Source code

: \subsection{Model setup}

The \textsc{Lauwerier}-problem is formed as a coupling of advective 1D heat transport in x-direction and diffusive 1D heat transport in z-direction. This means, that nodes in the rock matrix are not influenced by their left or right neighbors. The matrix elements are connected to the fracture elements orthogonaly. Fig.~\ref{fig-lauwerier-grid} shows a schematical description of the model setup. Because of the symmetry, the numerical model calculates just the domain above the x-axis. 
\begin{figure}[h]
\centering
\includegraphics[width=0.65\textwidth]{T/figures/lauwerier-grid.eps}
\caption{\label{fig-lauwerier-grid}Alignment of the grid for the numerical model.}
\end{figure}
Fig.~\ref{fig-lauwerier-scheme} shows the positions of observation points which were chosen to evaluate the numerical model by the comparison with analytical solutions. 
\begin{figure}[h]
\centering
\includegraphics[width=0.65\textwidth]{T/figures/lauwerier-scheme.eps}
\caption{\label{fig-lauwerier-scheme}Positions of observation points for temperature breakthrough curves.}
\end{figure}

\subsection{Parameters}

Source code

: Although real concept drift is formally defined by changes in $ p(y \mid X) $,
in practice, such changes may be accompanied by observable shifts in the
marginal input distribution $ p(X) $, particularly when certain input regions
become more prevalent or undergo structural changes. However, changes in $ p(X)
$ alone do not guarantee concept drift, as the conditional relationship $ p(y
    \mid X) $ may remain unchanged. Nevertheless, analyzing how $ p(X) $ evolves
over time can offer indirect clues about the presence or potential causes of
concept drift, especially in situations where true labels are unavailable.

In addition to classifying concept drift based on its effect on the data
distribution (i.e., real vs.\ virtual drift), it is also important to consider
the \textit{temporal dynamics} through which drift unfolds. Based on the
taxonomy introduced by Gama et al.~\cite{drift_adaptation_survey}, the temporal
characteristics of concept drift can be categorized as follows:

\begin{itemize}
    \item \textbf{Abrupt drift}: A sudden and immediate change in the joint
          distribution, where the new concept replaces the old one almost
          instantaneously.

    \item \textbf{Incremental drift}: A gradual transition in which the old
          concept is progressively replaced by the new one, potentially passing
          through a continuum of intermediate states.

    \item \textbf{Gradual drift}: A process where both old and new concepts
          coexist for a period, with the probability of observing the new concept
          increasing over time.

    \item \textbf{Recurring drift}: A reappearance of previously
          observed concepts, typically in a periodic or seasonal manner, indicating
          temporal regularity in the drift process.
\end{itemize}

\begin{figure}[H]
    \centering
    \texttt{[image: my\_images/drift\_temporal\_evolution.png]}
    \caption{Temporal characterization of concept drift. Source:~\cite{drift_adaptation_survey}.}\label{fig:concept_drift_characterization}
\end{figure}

---+---

_Required work_. Return the listing above in its entirety, word for word.

_Exercise answer_.
Source code

: \subsection{Model setup}

The \textsc{Lauwerier}-problem is formed as a coupling of advective 1D heat transport in x-direction and diffusive 1D heat transport in z-direction. This means, that nodes in the rock matrix are not influenced by their left or right neighbors. The matrix elements are connected to the fracture elements orthogonaly. Fig.~\ref{fig-lauwerier-grid} shows a schematical description of the model setup. Because of the symmetry, the numerical model calculates just the domain above the x-axis. 
\begin{figure}[h]
\centering
\includegraphics[width=0.65\textwidth]{T/figures/lauwerier-grid.eps}
\caption{\label{fig-lauwerier-grid}Alignment of the grid for the numerical model.}
\end{figure}
Fig.~\ref{fig-lauwerier-scheme} shows the positions of observation points which were chosen to evaluate the numerical model by the comparison with analytical solutions. 
\begin{figure}[h]
\centering
\includegraphics[width=0.65\textwidth]{T/figures/lauwerier-scheme.eps}
\caption{\label{fig-lauwerier-scheme}Positions of observation points for temperature breakthrough curves.}
\end{figure}

\subsection{Parameters}

Source code

: Although real concept drift is formally defined by changes in $ p(y \mid X) $,
in practice, such changes may be accompanied by observable shifts in the
marginal input distribution $ p(X) $, particularly when certain input regions
become more prevalent or undergo structural changes. However, changes in $ p(X)
$ alone do not guarantee concept drift, as the conditional relationship $ p(y
    \mid X) $ may remain unchanged. Nevertheless, analyzing how $ p(X) $ evolves
over time can offer indirect clues about the presence or potential causes of
concept drift, especially in situations where true labels are unavailable.

In addition to classifying concept drift based on its effect on the data
distribution (i.e., real vs.\ virtual drift), it is also important to consider
the \textit{temporal dynamics} through which drift unfolds. Based on the
taxonomy introduced by Gama et al.~\cite{drift_adaptation_survey}, the temporal
characteristics of concept drift can be categorized as follows:

\begin{itemize}
    \item \textbf{Abrupt drift}: A sudden and immediate change in the joint
          distribution, where the new concept replaces the old one almost
          instantaneously.

    \item \textbf{Incremental drift}: A gradual transition in which the old
          concept is progressively replaced by the new one, potentially passing
          through a continuum of intermediate states.

    \item \textbf{Gradual drift}: A process where both old and new concepts
          coexist for a period, with the probability of observing the new concept
          increasing over time.

    \item \textbf{Recurring drift}: A reappearance of previously
          observed concepts, typically in a periodic or seasonal manner, indicating
          temporal regularity in the drift process.
\end{itemize}

\begin{figure}[H]
    \centering
    \texttt{[image: my\_images/drift\_temporal\_evolution.png]}
    \caption{Temporal characterization of concept drift. Source:~\cite{drift_adaptation_survey}.}\label{fig:concept_drift_characterization}
\end{figure}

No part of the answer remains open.